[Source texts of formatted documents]

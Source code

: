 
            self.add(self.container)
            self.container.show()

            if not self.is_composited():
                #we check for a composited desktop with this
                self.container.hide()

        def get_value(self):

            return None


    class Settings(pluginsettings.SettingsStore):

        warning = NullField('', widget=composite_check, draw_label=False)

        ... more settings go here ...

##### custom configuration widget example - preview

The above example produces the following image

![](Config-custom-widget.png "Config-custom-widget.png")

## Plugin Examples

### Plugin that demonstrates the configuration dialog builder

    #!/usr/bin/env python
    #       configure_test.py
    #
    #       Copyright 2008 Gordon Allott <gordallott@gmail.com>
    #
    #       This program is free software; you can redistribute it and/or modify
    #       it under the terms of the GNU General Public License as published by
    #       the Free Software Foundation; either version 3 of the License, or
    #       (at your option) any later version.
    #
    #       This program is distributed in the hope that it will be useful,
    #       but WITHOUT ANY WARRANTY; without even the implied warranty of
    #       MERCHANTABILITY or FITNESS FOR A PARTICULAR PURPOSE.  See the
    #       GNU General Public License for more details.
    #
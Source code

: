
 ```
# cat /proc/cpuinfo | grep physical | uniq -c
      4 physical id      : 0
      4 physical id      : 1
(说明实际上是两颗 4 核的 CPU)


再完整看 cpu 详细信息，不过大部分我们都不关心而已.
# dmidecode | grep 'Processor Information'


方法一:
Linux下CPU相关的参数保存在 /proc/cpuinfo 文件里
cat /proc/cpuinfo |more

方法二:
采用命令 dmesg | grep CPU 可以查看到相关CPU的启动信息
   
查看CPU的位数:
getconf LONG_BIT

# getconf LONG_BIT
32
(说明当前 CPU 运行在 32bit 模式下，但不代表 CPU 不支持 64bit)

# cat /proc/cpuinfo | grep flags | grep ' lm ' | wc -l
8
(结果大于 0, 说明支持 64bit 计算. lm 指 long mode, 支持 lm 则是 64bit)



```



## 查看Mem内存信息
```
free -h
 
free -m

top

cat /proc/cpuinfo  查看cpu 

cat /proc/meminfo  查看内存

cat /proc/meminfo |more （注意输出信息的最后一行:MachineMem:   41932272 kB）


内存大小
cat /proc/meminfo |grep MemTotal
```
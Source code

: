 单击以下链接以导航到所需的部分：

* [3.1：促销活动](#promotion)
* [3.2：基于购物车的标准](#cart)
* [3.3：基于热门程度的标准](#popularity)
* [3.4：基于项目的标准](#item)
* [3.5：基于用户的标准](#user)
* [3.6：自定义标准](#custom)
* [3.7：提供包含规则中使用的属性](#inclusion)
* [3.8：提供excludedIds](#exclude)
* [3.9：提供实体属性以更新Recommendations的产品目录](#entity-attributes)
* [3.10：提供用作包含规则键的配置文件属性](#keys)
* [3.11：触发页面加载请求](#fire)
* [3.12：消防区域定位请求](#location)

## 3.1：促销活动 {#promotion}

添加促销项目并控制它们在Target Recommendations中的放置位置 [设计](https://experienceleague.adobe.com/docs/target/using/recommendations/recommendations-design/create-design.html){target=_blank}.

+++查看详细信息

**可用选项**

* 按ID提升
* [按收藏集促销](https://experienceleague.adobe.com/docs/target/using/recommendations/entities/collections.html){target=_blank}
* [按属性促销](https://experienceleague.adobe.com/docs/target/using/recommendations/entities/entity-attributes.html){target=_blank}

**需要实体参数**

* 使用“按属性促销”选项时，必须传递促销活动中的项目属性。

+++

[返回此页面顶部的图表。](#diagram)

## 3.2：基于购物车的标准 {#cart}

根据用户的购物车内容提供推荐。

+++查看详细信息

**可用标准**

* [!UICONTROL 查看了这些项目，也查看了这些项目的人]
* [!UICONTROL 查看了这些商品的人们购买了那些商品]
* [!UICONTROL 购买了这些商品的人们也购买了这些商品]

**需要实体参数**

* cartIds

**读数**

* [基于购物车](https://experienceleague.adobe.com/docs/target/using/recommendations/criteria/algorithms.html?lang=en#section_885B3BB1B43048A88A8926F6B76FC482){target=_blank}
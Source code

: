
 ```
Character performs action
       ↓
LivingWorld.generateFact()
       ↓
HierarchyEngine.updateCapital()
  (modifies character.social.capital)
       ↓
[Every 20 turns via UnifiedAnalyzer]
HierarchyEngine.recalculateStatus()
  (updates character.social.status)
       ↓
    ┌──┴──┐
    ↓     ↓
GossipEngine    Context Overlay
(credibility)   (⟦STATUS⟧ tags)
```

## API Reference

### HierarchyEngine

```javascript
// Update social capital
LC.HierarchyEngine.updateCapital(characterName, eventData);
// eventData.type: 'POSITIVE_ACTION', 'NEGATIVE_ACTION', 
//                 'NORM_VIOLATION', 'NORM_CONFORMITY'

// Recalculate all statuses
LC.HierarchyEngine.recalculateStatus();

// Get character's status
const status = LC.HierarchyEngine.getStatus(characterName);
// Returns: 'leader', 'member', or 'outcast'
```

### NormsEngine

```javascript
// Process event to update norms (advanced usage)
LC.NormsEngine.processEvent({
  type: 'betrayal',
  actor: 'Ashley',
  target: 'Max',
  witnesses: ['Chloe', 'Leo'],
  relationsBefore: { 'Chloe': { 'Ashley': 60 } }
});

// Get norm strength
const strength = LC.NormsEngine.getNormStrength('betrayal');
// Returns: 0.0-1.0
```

TASK TO CARRY OUT: Copy, please, every line from the start of the entries down to the line that holds "go here ...", with both of those lines included and no others.

RESPONSE TO THIS TASK:
Source code

: 
            self.add(self.container)
            self.container.show()

            if not self.is_composited():
                #we check for a composited desktop with this
                self.container.hide()

        def get_value(self):

            return None


    class Settings(pluginsettings.SettingsStore):

        warning = NullField('', widget=composite_check, draw_label=False)

        ... more settings go here ...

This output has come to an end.